Barcelona’s decision to push beyond their previously reported €120m ceiling is not a trivial one. The club’s LaLiga financial position means every euro committed to a transfer fee has downstream consequences for registration and squad salary management, and a package that could reach €140m at the top end of the range represents a significant allocation. That Barcelona appear willing to stretch to this level reflects both the sporting priority they have assigned to Álvarez and the pressure of a World Cup summer in which inaction carries its own risks.

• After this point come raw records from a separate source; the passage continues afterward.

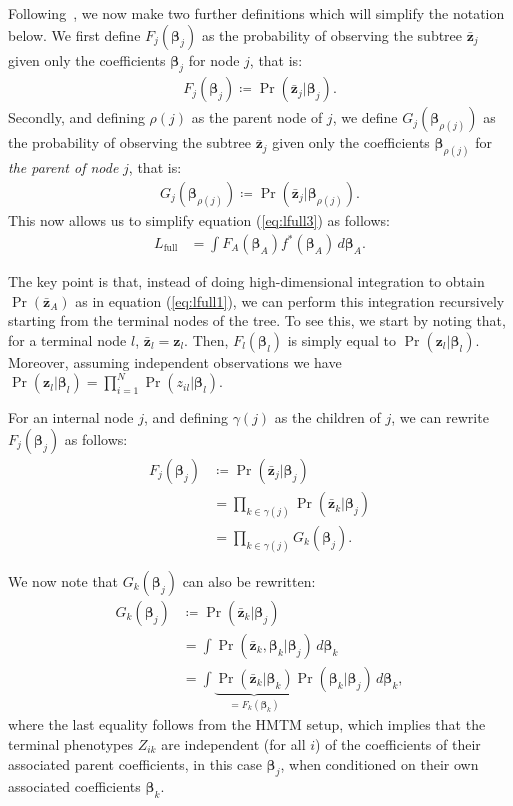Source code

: \documentclass[10pt]{article}
\newcommand{\B}{\symbf{\beta}}
\newcommand{\bz}{\bar{\symbf{z}}}
\begin{document}
Following~\cite{Cortes2017}, we now make two further definitions which will simplify the notation below. We first define $F_j(\B_j)$ as the probability of observing the subtree $\bz_j$ given only the coefficients $\B_j$ for node $j$, that is:
\begin{align*}
  F_j(\B_j) \coloneqq \Pr(\bz_j | \B_j).
\end{align*}
Secondly, and defining $\rho(j)$ as the parent node of $j$, we define $G_j(\B_{\rho(j)})$ as the probability of observing the subtree $\bz_j$ given only the coefficients $\B_{\rho(j)}$ for \textit{the parent of node} $j$, that is:
\begin{align*}
  G_j(\B_{\rho(j)}) \coloneqq \Pr(\bz_j | \B_{\rho(j)}).
\end{align*}
This now allows us to simplify equation (\ref{eq:lfull3}) as follows:
\begin{align*}
  L_\text{full} &= \int F_A(\B_A) f^*(\B_A)  \, d\B_A.
\end{align*}


The key point is that, instead of doing high-dimensional integration to obtain $\Pr(\bz_A)$ as in equation (\ref{eq:lfull1}), we can perform this integration recursively starting from the terminal nodes of the tree. To see this, we start by noting that, for a terminal node $l$, $\bz_l=\symbf{z}_l$. Then, $F_l(\B_l)$ is simply equal to $\Pr(\symbf{z}_l|\B_l)$. Moreover, assuming independent observations we have $\Pr(\symbf{z}_l | \B_l) = \prod_{i=1}^N \Pr(z_{il} | \B_l)$.


For an internal node $j$, and defining $\gamma(j)$ as the children of $j$, we can rewrite $F_j(\B_j)$ as follows:
\begin{align*}
  F_j(\B_j) &\coloneqq \Pr(\bz_j | \B_j) \nonumber\\
            &= \prod_{k\in\gamma(j)} \Pr(\bz_k | \B_j )\\
            &= \prod_{k\in\gamma(j)} G_k(\B_j).
\end{align*}


We now note that $G_k(\B_j)$ can also be rewritten:
\begin{align}
  G_k(\B_j) &\coloneqq \Pr(\bz_k | \B_j) \nonumber\\
            &= \int \Pr(\bz_k,\B_k | \B_j) \,d\B_k \nonumber\\
  &= \int \underbrace{\Pr(\bz_k | \B_k)}_{=F_k(\B_k)} \Pr(\B_k | \B_j)   \,d\B_k, \label{eq:g}
\end{align}
where the last equality follows from the HMTM setup, which implies that the terminal phenotypes $Z_{ik}$ are independent (for all $i$) of the coefficients of their associated parent coefficients, in this case $\B_j$, when conditioned on their own associated coefficients $\B_k$.
\end{document}
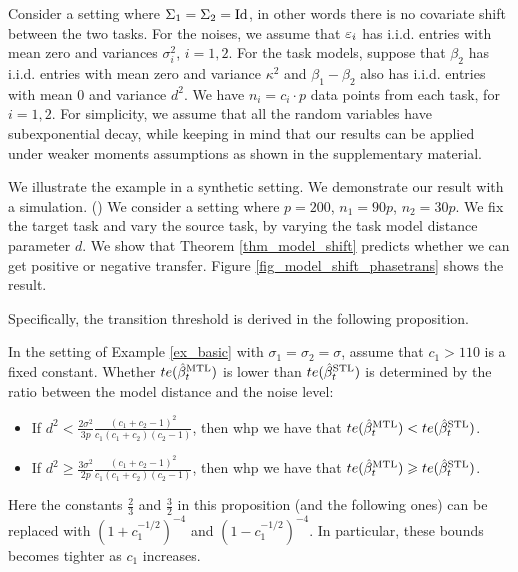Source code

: \begin{example}\label{ex_basic}
	Consider a setting where $\Sigma_1 = \Sigma_2 = \operatorname{Id}$, in other words there is no covariate shift between the two tasks. For the noises, we assume that ${\varepsilon}_i$ has i.i.d. entries with mean zero and variances $\sigma_i^2$, $i=1,2$. 
	For the task models, suppose that $\beta_2$ has i.i.d. entries with mean zero and variance $\kappa^2$ and $\beta_1 - \beta_2$ also has i.i.d. entries with mean $0$ and variance $d^2$.
	We have $n_i = c_i \cdot p$ data points from each task, for $i = 1, 2$.
	For simplicity, we assume that all the random variables have subexponential decay, while keeping in mind that our results can be applied under weaker moments assumptions as shown in the supplementary material.
\end{example}

We illustrate the example in a synthetic setting.
We demonstrate our result with a simulation. ()
We consider a setting where $p = 200$, $n_1 = 90p$, $n_2 = 30p$.
We fix the target task and vary the source task, by varying the task model distance parameter $d$.
We show that Theorem \ref{thm_model_shift} predicts whether we can get positive or negative transfer.
Figure \ref{fig_model_shift_phasetrans} shows the result.

Specifically, the transition threshold is derived in the following proposition.
\begin{proposition}\label{prop_dist_transition}
	In the setting of Example \ref{ex_basic} with $\sigma_1 = \sigma_2 = \sigma$, assume that $c_1 > 110$ is a fixed constant.
	Whether $te(\hat{\beta}_t^{\text{MTL}})$ is lower than $te(\hat{\beta}_t^{\text{STL}})$ is determined by the ratio between the model distance and the noise level:
	\begin{itemize}
		\item If ${d^2} < \frac {2\sigma^2} {3p} \frac{(c_1 + c_2 -1)^2}{c_1 (c_1 + c_2)(c_2 - 1)}$, then whp we have that $te(\hat{\beta}_t^{\text{MTL}}) < te(\hat{\beta}_t^{\text{STL}})$.
		\item If ${d^2} \ge \frac {3\sigma^2} {2p} \frac{(c_1 + c_2 -1)^2}{c_1(c_1 + c_2)(c_2 - 1)} $, then whp we have that $te(\hat{\beta}_t^{\text{MTL}}) \geqslant te(\hat{\beta}_t^{\text{STL}})$.
	\end{itemize}
\end{proposition}

Here the constants $\frac23$ and $\frac32$ in this proposition (and the following ones) can be replaced with $(1+c_1^{-1/2})^{-4}$ and $(1-c_1^{-1/2})^{-4}$. In particular, these bounds becomes tighter as $c_1$ increases.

Álvarez has been identified as the primary striker target in the post-Lewandowski planning cycle, and no credible alternative has emerged in the reporting to suggest Barcelona have a meaningful fallback. That dependency on landing this specific player strengthens Atlético’s hand, even if it also creates pressure on the Blaugrana to keep the offer competitive enough to avoid the saga collapsing entirely before the window closes.

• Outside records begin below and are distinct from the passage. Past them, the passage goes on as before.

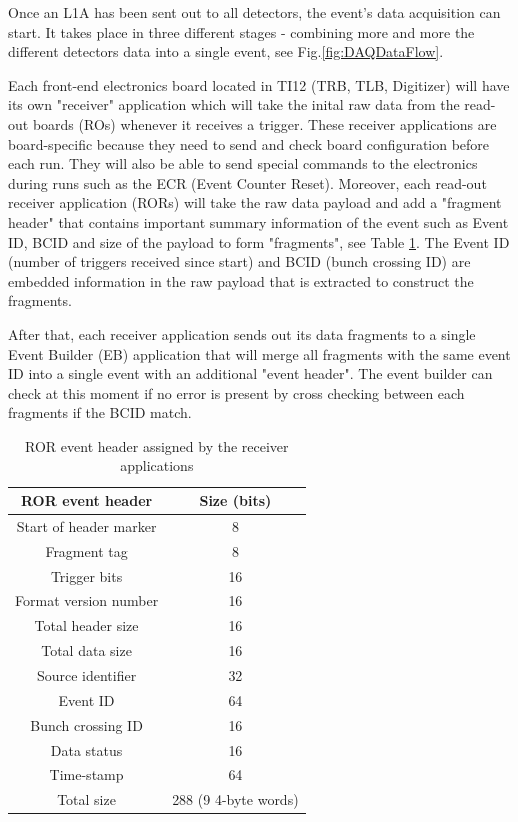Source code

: Once an L1A has been sent out to all detectors, the event's data acquisition can start. It takes place in three different stages - combining more and more the different detectors data into a single event, see Fig.\ref{fig:DAQDataFlow}.

Each front-end electronics board located in TI12 (TRB, TLB, Digitizer) will have its own "receiver" application which will take the inital raw data from the read-out boards (ROs) whenever it receives a trigger. These receiver applications are board-specific because they need to send and check board configuration before each run. They will also be able to send special commands to the electronics during runs such as the ECR (Event Counter Reset). Moreover, each read-out receiver application (RORs) will take the raw data payload and add a  "fragment header" that contains important summary information of the event such as Event ID, BCID and size of the payload to form "fragments", see Table \ref{table:RORHeader}. The Event ID (number of triggers received since start) and BCID (bunch crossing ID) are embedded information in the raw payload that is extracted to construct the fragments.

After that, each receiver application sends out its data fragments to a single Event Builder (EB) application that will merge all fragments with the same event ID into a single event with an additional "event header". The event builder can check at this moment if no error is present by cross checking between each fragments if the BCID match.



\begin{table}[htbp!] 
\caption{ROR event header assigned by the receiver applications}
\centering
\label{table:RORHeader}
\begin{tabular}{c c}
\toprule
ROR event header & Size (bits) \\
\midrule
Start of header marker & 8\\
Fragment tag & 8\\
Trigger bits & 16\\
Format version number & 16\\
Total header size & 16\\
Total data size & 16\\
Source identifier & 32\\
Event ID & 64\\
Bunch crossing ID & 16\\
Data status & 16\\
Time-stamp & 64\\
\midrule
Total size & 288 (9 4-byte words)\\
\bottomrule
\end{tabular}
\end{table}


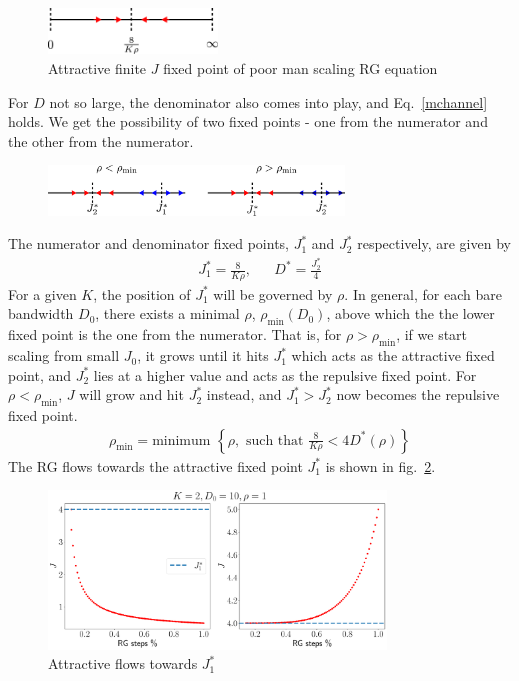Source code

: \documentclass[12pt]{revtex4-2}
\begin{document}
\begin{figure}[!htb]
	\centering
	\includegraphics[width=0.4\textwidth]{rg_flow_pms.pdf}
	\caption{Attractive finite \(J\) fixed point of poor man scaling RG equation}
\end{figure}
For \(D\) not so large, the denominator also comes into play, and Eq.~\ref{mchannel} holds. We get the possibility of two fixed points - one from the numerator and the other from the numerator.
\begin{figure}[!htb]
	\centering
	\includegraphics[width=0.7\textwidth]{./rg_flow.pdf}
	\caption{}
	\label{rg_flow_general}
\end{figure}

The numerator and denominator fixed points, \(J_1^*\) and \(J_2^*\) respectively, are given by
\begin{align}
	J_1^* = \frac{8}{K \rho}, && D^* = \frac{J_2^*}{4}
\end{align}
For a given \(K\), the position of \(J_1^*\) will be governed by \(\rho\). In general, for each bare bandwidth \(D_0\), there exists a minimal \(\rho\), $\rho_\text{min}(D_0)$, above which the the lower fixed point is the one from the numerator. That is, for \(\rho > \rho_\text{min}\), if we start scaling from small \(J_0\), it grows until it hits \(J_1^*\) which acts as the attractive fixed point, and \(J_2^*\) lies at a higher value and acts as the repulsive fixed point. For \(\rho < \rho_\text{min}\), \(J\) will grow and hit \(J_2^*\) instead, and \(J_1^* > J_2^*\) now becomes the repulsive fixed point.
\begin{align}
	\rho_\text{min} = \text{minimum }\left\{\rho, \text{ such that } \frac{8}{K \rho} < 4 D^*(\rho)\right\}
\end{align}
The RG flows towards the attractive fixed point \(J_1^*\) is shown  in fig.~\ref{rg_flow_K-2}.
\begin{figure}[!htpb]
	\centering
	\includegraphics[width=0.8\textwidth]{../numerics/rg_flow_K=2.pdf}
	\caption{Attractive flows towards \(J_1^*\)}
	\label{rg_flow_K-2}
\end{figure}
\end{document}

The fee structure matters here too. If the €130-140m range is heavily loaded towards add-ons and performance-related bonuses, Atlético may view the guaranteed element as considerably lower than the headline figure suggests. Barcelona will need to make the fixed component convincing enough to move Los Colchoneros off their current position, and there is no indication yet that they have managed to do so.
Atlético’s posture throughout this saga has been consistent: they are under no obligation to sell, they have a release clause that dwarfs any figure Barcelona have floated, and their preference is to retain the player regardless of his stated wish to leave. Atlético’s hardline stance and the €500m release clause obstacle have not shifted in response to any of the bids or bid signals reported so far, and there is no particular reason to expect the renewed Moretto figure to change that calculus.
There is also a dimension to this negotiation that goes beyond the fee. The escalating tensions between the clubs – including Atlético’s threatened FIFA complaint over Barcelona’s conduct in pursuing the player – have made this a more political dispute than a straightforward transfer negotiation. Selling to Barcelona, at any price, represents a concession Atlético’s board has shown no appetite to make.
The alternative track involving Arsenal, reportedly structured around a deal that could include Viktor Gyökeres as part of the package, remains live in the background. If that framework advances, Atlético may ultimately prefer a transaction that avoids strengthening a direct La Liga title rival, regardless of what fee Barcelona put on the table.
Matteo Moretto has established a strong track record in Spanish football transfer reporting, operating out of Relevo with sourcing that has proven reliable across multiple stories in the current window. His credibility in this specific market is well established. The specificity of the €130-140m range, rather than a vaguer indication that Barcelona are increasing their offer, suggests this figure comes from a source with direct knowledge of the Blaugrana’s internal deliberations rather than general market awareness.
That said, Moretto’s framing – that Barcelona are preparing to renew their bid – stops short of confirming a formal offer has been submitted or that Atlético have received anything new. The distinction between a club preparing a bid and a club lodging one is significant in a negotiation where timing and procedural sequence have already become points of contention between the parties.
The next meaningful development will be whether Barcelona formally lodge a second bid in the €130-140m range and whether Atlético’s response represents a genuine counteroffer or a repetition of their existing refusal to engage – and whether the threatened FIFA complaint changes the procedural landscape enough to force a resolution before both clubs turn their attention to pre-season preparations.